An independent investigation is therefore needed, and if any case ever screamed for a special prosecutor, this is it. The trouble is that only Attorney General Eric Holder can appoint one.

Speaking on his radio program on June 1st, former Senator Fred Thompson, whose line of questioning as a minority counsel on the Select Committee on Presidential Campaign Activities during the Watergate hearings revealed Richard Nixon’s White House audio-taping system, compared the situation to the Scooter Libby case. In that case a special prosecutor was appointed by the Bush Administration. Thompson points out that the independent counsel involved at the time “knew that no violation of the law had been committed… [A]nd yet they went ahead and appointed [a prosecutor], and created a violation of the law in the process of the investigation, saying that Scooter Libby lied about certain things because he couldn’t remember things the same way that Tim Russert did…”

One will recall that Libby was investigated for the alleged outing of Valerie Plame’s job at the CIA, a charge that he, in the end, was not even prosecuted for. It turns out that the State Department’s Richard Armitage was the original source for the leak to Robert Novak, and he was not prosecuted either. Apparently there was no initial violation of the law that had occurred.

Thompson hits the nail on the head. In that case, with no violation of the law at all, a special prosecutor was appointed to look into the matter, producing an unrelated perjury charge to a party who it turned out was not even the primary target of the investigation.

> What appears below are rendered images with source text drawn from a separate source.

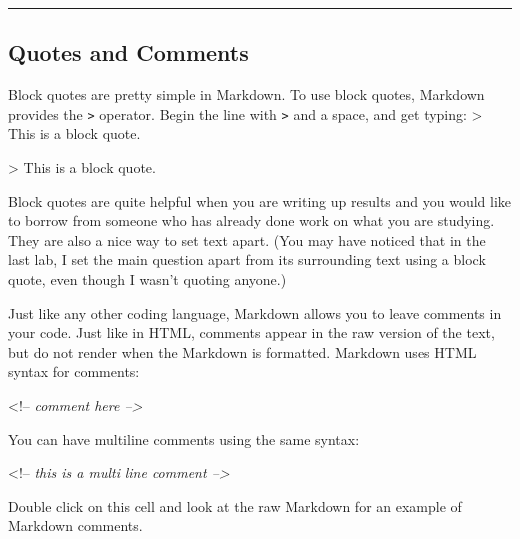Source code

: \documentclass[11pt]{article}
\newenvironment{Shaded}{}{}
\newcommand{\DataTypeTok}[1]{\textcolor[rgb]{0.56,0.13,0.00}{{#1}}}
\newcommand{\CommentTok}[1]{\textcolor[rgb]{0.38,0.63,0.69}{\textit{{#1}}}}
\newcommand{\NormalTok}[1]{{#1}}
\begin{document}
\begin{center}\rule{0.5\linewidth}{\linethickness}\end{center}

    \hypertarget{quotes}{}

\hypertarget{quotes-and-comments}{%
\subsection{Quotes and Comments}\label{quotes-and-comments}}

Block quotes are pretty simple in Markdown. To use block quotes,
Markdown provides the \texttt{\textgreater{}} operator. Begin the line
with \texttt{\textgreater{}} and a space, and get typing: \textgreater{}
This is a block quote.

\begin{Shaded}
\begin{Highlighting}[]
\NormalTok{>}\DataTypeTok{ This is a block quote.}
\end{Highlighting}
\end{Shaded}

Block quotes are quite helpful when you are writing up results and you
would like to borrow from someone who has already done work on what you
are studying. They are also a nice way to set text apart. (You may have
noticed that in the last lab, I set the main question apart from its
surrounding text using a block quote, even though I wasn't quoting
anyone.)

Just like any other coding language, Markdown allows you to leave
comments in your code. Just like in HTML, comments appear in the raw
version of the text, but do not render when the Markdown is formatted.
Markdown uses HTML syntax for comments:

\begin{Shaded}
\begin{Highlighting}[]
\NormalTok{<!--}\CommentTok{ comment here -->}
\end{Highlighting}
\end{Shaded}

You can have multiline comments using the same syntax:

\begin{Shaded}
\begin{Highlighting}[]
\NormalTok{<!--}\CommentTok{ this is a multi}
\CommentTok{line comment -->}
\end{Highlighting}
\end{Shaded}

Double click on this cell and look at the raw Markdown for an example of
Markdown comments. 
\end{document}
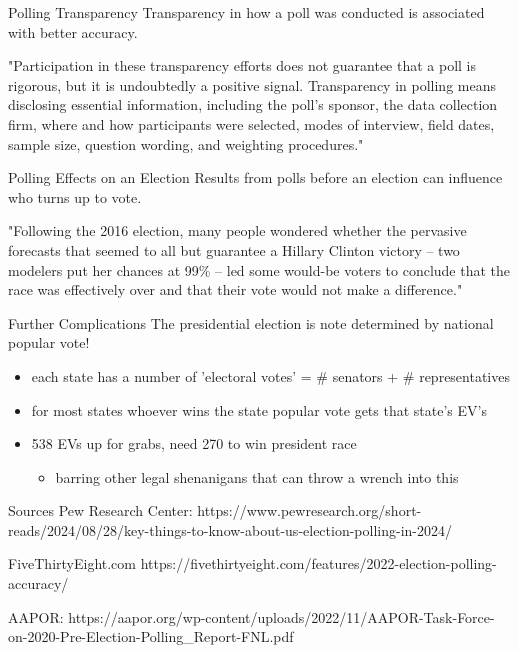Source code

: \documentclass{beamer}
\begin{document}
\begin{frame}{Polling Transparency}
Transparency in how a poll was conducted is associated with better accuracy. \vspace{6mm}

"Participation in these transparency efforts does not guarantee that a poll is rigorous, but it is undoubtedly a positive signal. Transparency in polling means disclosing essential information, including the poll’s sponsor, the data collection firm, where and how participants were selected, modes of interview, field dates, sample size, question wording, and weighting procedures."
\end{frame}

\begin{frame}{Polling Effects on an Election}
Results from polls before an election can influence who turns up to vote. \vspace{8mm}

"Following the 2016 election, many people wondered whether the pervasive forecasts that seemed to all but guarantee a Hillary Clinton victory – two modelers put her chances at 99\% – led some would-be voters to conclude that the race was effectively over and that their vote would not make a difference."
\end{frame}

\begin{frame}{Further Complications}
The presidential election is note determined by national popular vote!
\begin{itemize}
    \item each state has a number of 'electoral votes' = \# senators + \# representatives
    \item for most states whoever wins the state popular vote gets that state's EV's
    \item 538 EVs up for grabs, need 270 to win president race
    \begin{itemize}
        \item barring other legal shenanigans that can throw a wrench into this
    \end{itemize}
\end{itemize}
\end{frame}

\begin{frame}{Sources}
Pew Research Center:
https://www.pewresearch.org/short-reads/2024/08/28/key-things-to-know-about-us-election-polling-in-2024/ \vspace{2mm}

FiveThirtyEight.com
https://fivethirtyeight.com/features/2022-election-polling-accuracy/
\vspace{2mm}

AAPOR:
https://aapor.org/wp-content/uploads/2022/11/AAPOR-Task-Force-on-2020-Pre-Election-Polling\_Report-FNL.pdf
\end{frame}
\end{document}
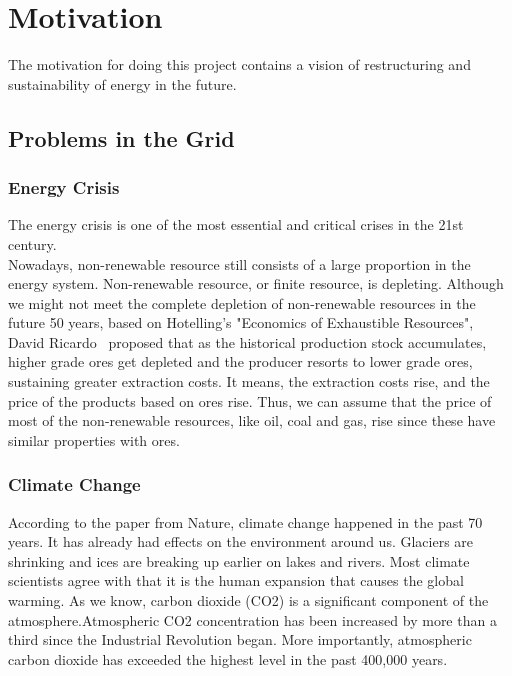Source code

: \section{Motivation} %
The motivation for doing this project contains a vision of restructuring and sustainability of energy in the future.
\subsection{Problems in the Grid}
\subsubsection{Energy Crisis}
The energy crisis is one of the most essential and critical crises in the 21st century.\\





Nowadays, non-renewable resource still consists of a large proportion in the energy system. Non-renewable resource, or finite resource, is depleting. Although we might not meet the complete depletion of non-renewable resources in the future 50 years, based on Hotelling’s "Economics of Exhaustible Resources", David Ricardo~\cite{devarajan1981hotelling} proposed that as the historical production stock accumulates, higher grade ores get depleted and the producer resorts to lower grade ores, sustaining greater extraction costs. It means, the extraction costs rise, and the price of the products based on ores rise. Thus, we can assume that the price of most of the non-renewable resources, like oil, coal and gas, rise since these have similar properties with ores.\\

\subsubsection{Climate Change}
According to the paper from Nature, climate change happened in the past 70 years. It has already had effects on the environment around us. Glaciers are shrinking and ices are breaking up earlier on lakes and rivers. Most climate scientists agree with that it is the human expansion that causes the global warming. As we know, carbon dioxide (CO2) is a significant component of the atmosphere.Atmospheric CO2 concentration has been increased by more than a third since the Industrial Revolution began. More importantly, atmospheric carbon dioxide has exceeded the highest level in the past 400,000 years.\\

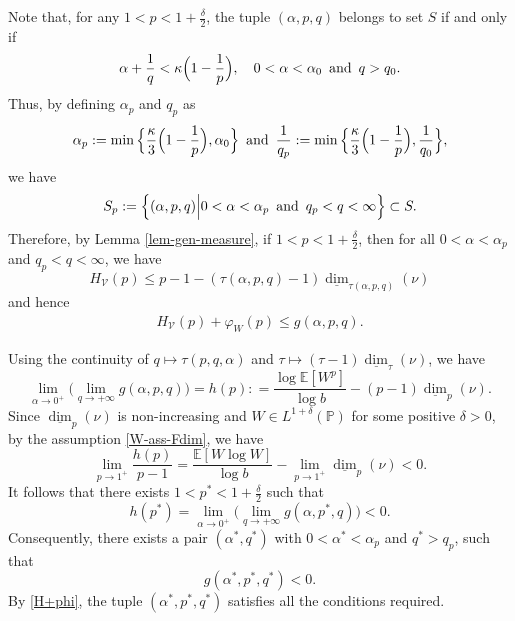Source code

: \documentclass[12pt]{amsart}
\theoremstyle{definition}
\theoremstyle{remark}
\newcommand{\E}{\mathbb{E}}
\newcommand{\PP}{\mathbb{P}}
\newcommand{\ldim}{\underline{\dim}}
\newcommand{\an}{\text{\, and \,}}
\numberwithin{equation}{section}
\begin{document}
Note that, for any $1<p < 1 + \frac{\delta}{2}$, the tuple $(\alpha, p, q)$ belongs to set $S$  if and only if 
\[
\alpha + \frac{1}{q} < \kappa \Big( 1 - \frac{1}{p}\Big), \quad 0< \alpha< \alpha_0 \an q  > q_0. 
\]
Thus,  by defining $\alpha_p$ and $q_p$ as 
\[
\alpha_p: = \min \Big\{\frac{\kappa}{3} \Big( 1 - \frac{1}{p}\Big), \alpha_0\Big\} \an \frac{1}{q_p} : = \min \Big\{\frac{\kappa}{3} \Big( 1 - \frac{1}{p}\Big), \frac{1}{q_0}\Big\},
\]
we have 
\[
S_p : = \Big\{ (\alpha, p, q) \Big| 0<\alpha <\alpha_p \an   q_p<q <\infty  \Big\} \subset S. 
\]
Therefore, by Lemma \ref{lem-gen-measure}, if $1< p < 1+ \frac{\delta}{2}$, then for all $0< \alpha< \alpha_p$ and $q_p < q<\infty$, we have 
\[
H_{\mathcal{V}}(p) \le         p-1 -  (\tau(\alpha, p, q)- 1) \ldim_{\tau(\alpha, p, q)}(\nu)
\]
and hence 
\begin{align}\label{H+phi}
H_\mathcal{V}(p)  + \varphi_W(p) \le     g(\alpha, p, q).
\end{align}


Using the continuity  of $q\mapsto \tau(p, q, \alpha)$ and $\tau\mapsto (\tau- 1) \ldim_{\tau}(\nu)$, we have 
\[
\lim_{\alpha\to 0^{+}}\Big( \lim_{q\to +\infty} g(\alpha, p, q) \Big) =  h(p) : = \frac{\log \E[W^p]}{\log b} - (p- 1)  \ldim_{p}(\nu). 
\]
Since $\ldim_p(\nu)$ is non-increasing and $W\in L^{1+\delta}(\PP)$ for some positive $\delta>0$,  by the assumption \eqref{W-ass-Fdim}, we have 
\[
\lim_{p\to 1^{+}} \frac{h(p)}{p-1} = \frac{\E[W\log W]}{\log b} - \lim_{p\to 1^{+}} \ldim_{p}(\nu)<0. 
\]
It follows that there exists $1< p^*< 1+\frac{\delta}{2}$ such that 
\[
h(p^*)= \lim_{\alpha\to 0^{+}}\Big( \lim_{q\to +\infty} g(\alpha, p^*, q) \Big)<0. 
\]
Consequently, there exists a pair  $(\alpha^*, q^*)$ with $0< \alpha^*< \alpha_p$ and $q^*>q_p$, such that 
\[
g(\alpha^*, p^*, q^*)<0. 
\]
By \eqref{H+phi},  the tuple $(\alpha^*, p^*, q^*)$ satisfies all the conditions required.  



















\appendix


\section{}
\end{document}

In contrast, with the obvious violation of the law with the Sestak job offer, Thompson notes that “It took them three months to get their story together, and nobody’s calling for an inquiry about this.” It’s a valid point, one that goes to the heart about whether or not there is a consistent application of the rule of law in our republic.

That is why Americans for Limited Government in February called for a special prosecutor to be appointed to investigate the job offered to Sestak, to call witnesses to testify under oath, and to get to the bottom of whether Obama himself authorized Rahm Emmanuel and former President Bill Clinton to make the job offer. That is also why yesterday we urged Representative Darrell Issa to launch a House investigation into the case to determine if Sestak is now changing his story to cover up wrongdoing by the Obama Administration.

Otherwise, Thompson has a point: “does this mean that when the shoe’s on the other foot again in a Republican Administration, we’re going to have the same standard apply?” It’s a fair question. And how it is answered will determine whether crimes committed by government officials are only prosecuted against one class of people: Republicans.

Bill Wilson is the President of Americans for Limited Government.